:: Supplied records
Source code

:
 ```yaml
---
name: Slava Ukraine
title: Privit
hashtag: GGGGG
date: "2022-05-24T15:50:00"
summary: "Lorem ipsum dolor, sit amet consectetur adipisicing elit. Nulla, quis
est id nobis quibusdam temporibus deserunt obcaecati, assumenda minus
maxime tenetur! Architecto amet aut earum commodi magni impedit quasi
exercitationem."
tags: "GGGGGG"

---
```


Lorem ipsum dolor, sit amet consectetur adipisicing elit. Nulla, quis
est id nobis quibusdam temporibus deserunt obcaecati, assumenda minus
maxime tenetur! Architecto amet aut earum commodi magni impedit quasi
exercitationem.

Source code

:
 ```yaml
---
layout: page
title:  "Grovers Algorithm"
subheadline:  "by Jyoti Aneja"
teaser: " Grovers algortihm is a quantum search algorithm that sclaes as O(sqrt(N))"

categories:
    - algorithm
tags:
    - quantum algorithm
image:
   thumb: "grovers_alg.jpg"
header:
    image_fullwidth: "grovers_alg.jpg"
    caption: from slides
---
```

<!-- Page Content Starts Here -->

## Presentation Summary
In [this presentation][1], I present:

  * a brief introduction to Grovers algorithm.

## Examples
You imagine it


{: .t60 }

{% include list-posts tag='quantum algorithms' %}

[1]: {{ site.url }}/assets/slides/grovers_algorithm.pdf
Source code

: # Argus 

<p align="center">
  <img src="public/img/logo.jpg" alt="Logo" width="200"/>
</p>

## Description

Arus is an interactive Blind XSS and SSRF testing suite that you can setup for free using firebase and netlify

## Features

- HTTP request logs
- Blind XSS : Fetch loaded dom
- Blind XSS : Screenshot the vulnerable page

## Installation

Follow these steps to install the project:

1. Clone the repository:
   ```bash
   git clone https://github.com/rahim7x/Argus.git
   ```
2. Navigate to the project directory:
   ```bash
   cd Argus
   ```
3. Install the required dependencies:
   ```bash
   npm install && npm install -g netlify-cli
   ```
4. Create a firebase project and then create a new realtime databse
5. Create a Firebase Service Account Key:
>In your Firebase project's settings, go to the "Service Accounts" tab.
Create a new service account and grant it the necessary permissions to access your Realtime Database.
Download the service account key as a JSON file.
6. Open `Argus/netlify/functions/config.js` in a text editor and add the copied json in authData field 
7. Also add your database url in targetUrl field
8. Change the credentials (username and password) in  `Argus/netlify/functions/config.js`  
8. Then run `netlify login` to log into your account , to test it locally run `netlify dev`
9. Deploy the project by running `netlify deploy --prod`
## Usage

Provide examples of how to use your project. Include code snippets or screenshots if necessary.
::::
:: Supplied records
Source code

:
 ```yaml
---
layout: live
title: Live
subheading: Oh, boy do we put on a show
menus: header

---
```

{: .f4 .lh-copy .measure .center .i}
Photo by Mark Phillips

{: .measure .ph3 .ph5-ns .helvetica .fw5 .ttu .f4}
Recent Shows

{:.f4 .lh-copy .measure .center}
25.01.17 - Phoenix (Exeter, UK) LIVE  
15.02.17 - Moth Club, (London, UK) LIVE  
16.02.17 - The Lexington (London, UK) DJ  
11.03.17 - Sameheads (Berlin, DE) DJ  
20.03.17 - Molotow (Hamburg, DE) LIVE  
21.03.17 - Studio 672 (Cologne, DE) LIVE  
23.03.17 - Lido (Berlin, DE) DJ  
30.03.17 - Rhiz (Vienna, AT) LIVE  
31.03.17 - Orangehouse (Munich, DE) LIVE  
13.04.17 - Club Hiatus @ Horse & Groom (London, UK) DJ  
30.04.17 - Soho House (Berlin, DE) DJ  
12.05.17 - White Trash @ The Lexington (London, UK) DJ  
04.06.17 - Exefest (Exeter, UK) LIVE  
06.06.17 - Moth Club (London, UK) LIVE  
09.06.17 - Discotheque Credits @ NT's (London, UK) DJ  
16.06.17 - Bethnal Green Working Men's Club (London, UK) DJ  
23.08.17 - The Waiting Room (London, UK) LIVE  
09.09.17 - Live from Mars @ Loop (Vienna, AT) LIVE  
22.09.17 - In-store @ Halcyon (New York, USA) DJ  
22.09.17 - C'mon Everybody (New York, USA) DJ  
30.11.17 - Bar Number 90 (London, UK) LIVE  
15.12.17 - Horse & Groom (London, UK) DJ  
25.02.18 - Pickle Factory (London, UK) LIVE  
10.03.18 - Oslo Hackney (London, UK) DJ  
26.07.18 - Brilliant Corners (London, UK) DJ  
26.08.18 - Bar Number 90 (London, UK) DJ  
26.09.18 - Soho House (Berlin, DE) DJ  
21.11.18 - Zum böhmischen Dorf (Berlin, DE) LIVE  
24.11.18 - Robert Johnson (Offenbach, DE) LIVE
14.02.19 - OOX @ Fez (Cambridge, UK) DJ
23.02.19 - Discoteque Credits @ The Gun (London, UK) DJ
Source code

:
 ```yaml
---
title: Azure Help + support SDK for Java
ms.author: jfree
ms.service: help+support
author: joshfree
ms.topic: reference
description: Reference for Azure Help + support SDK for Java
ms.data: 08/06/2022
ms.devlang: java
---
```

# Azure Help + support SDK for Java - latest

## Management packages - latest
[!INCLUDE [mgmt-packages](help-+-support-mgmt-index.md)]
::::
:: Supplied records
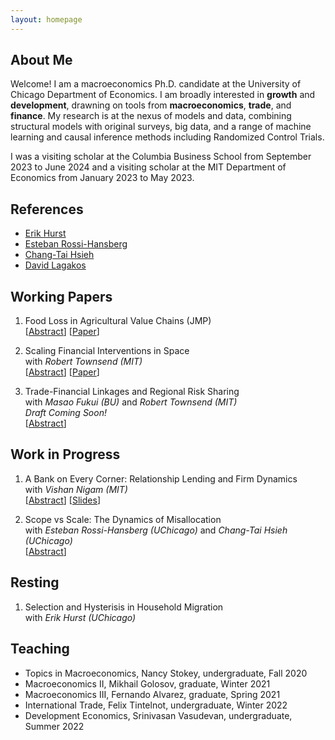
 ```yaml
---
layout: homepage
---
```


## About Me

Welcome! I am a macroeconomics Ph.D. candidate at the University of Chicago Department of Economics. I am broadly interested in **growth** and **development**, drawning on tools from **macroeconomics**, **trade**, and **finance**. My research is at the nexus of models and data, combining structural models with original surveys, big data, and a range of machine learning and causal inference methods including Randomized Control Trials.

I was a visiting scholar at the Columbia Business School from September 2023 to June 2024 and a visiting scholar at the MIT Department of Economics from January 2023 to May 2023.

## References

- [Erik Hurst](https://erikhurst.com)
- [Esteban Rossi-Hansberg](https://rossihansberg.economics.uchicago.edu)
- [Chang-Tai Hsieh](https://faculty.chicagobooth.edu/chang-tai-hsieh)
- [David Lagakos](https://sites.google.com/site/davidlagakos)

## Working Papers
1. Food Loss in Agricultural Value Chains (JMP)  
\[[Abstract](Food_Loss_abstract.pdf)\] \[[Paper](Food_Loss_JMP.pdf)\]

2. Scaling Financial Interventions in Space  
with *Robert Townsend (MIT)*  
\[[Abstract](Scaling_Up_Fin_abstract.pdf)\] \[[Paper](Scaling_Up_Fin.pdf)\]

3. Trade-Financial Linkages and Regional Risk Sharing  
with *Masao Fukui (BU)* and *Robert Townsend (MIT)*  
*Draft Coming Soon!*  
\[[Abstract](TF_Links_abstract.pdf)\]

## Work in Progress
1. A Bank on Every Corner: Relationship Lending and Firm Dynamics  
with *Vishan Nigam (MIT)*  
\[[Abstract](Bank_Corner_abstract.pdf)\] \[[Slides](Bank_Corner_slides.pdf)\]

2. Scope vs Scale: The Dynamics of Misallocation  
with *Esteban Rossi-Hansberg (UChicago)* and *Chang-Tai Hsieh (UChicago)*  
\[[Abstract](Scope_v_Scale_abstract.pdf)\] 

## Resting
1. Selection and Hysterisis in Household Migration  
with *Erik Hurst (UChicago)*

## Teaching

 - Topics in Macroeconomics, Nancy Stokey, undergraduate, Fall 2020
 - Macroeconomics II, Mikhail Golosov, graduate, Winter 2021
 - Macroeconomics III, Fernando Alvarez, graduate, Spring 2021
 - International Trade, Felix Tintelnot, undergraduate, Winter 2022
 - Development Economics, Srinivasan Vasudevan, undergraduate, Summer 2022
::::
Prompt:
Each line of the entries above that contains "latest" is to be copied.

Task response:
# Azure Help + support SDK for Java - latest
## Management packages - latest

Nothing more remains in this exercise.